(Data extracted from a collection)

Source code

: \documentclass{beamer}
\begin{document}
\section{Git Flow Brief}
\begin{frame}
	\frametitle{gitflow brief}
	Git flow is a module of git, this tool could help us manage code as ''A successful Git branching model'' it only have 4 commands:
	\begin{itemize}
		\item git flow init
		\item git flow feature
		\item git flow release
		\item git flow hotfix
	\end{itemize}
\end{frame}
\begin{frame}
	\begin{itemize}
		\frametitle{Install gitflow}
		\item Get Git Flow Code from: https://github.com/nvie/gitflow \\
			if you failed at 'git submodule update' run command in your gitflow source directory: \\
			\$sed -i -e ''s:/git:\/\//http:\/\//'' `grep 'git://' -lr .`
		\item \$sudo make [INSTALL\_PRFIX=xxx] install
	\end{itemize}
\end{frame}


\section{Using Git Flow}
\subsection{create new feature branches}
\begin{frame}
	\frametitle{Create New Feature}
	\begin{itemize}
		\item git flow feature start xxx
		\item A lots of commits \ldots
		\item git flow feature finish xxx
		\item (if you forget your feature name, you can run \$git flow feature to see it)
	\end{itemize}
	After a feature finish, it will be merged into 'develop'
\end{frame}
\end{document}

## Description of the task
Nothing in the records may be left out; reproduce them exactly.

## Result of this exercise
Source code

: \documentclass{beamer}
\begin{document}
\section{Git Flow Brief}
\begin{frame}
	\frametitle{gitflow brief}
	Git flow is a module of git, this tool could help us manage code as ''A successful Git branching model'' it only have 4 commands:
	\begin{itemize}
		\item git flow init
		\item git flow feature
		\item git flow release
		\item git flow hotfix
	\end{itemize}
\end{frame}
\begin{frame}
	\begin{itemize}
		\frametitle{Install gitflow}
		\item Get Git Flow Code from: https://github.com/nvie/gitflow \\
			if you failed at 'git submodule update' run command in your gitflow source directory: \\
			\$sed -i -e ''s:/git:\/\//http:\/\//'' `grep 'git://' -lr .`
		\item \$sudo make [INSTALL\_PRFIX=xxx] install
	\end{itemize}
\end{frame}


\section{Using Git Flow}
\subsection{create new feature branches}
\begin{frame}
	\frametitle{Create New Feature}
	\begin{itemize}
		\item git flow feature start xxx
		\item A lots of commits \ldots
		\item git flow feature finish xxx
		\item (if you forget your feature name, you can run \$git flow feature to see it)
	\end{itemize}
	After a feature finish, it will be merged into 'develop'
\end{frame}
\end{document}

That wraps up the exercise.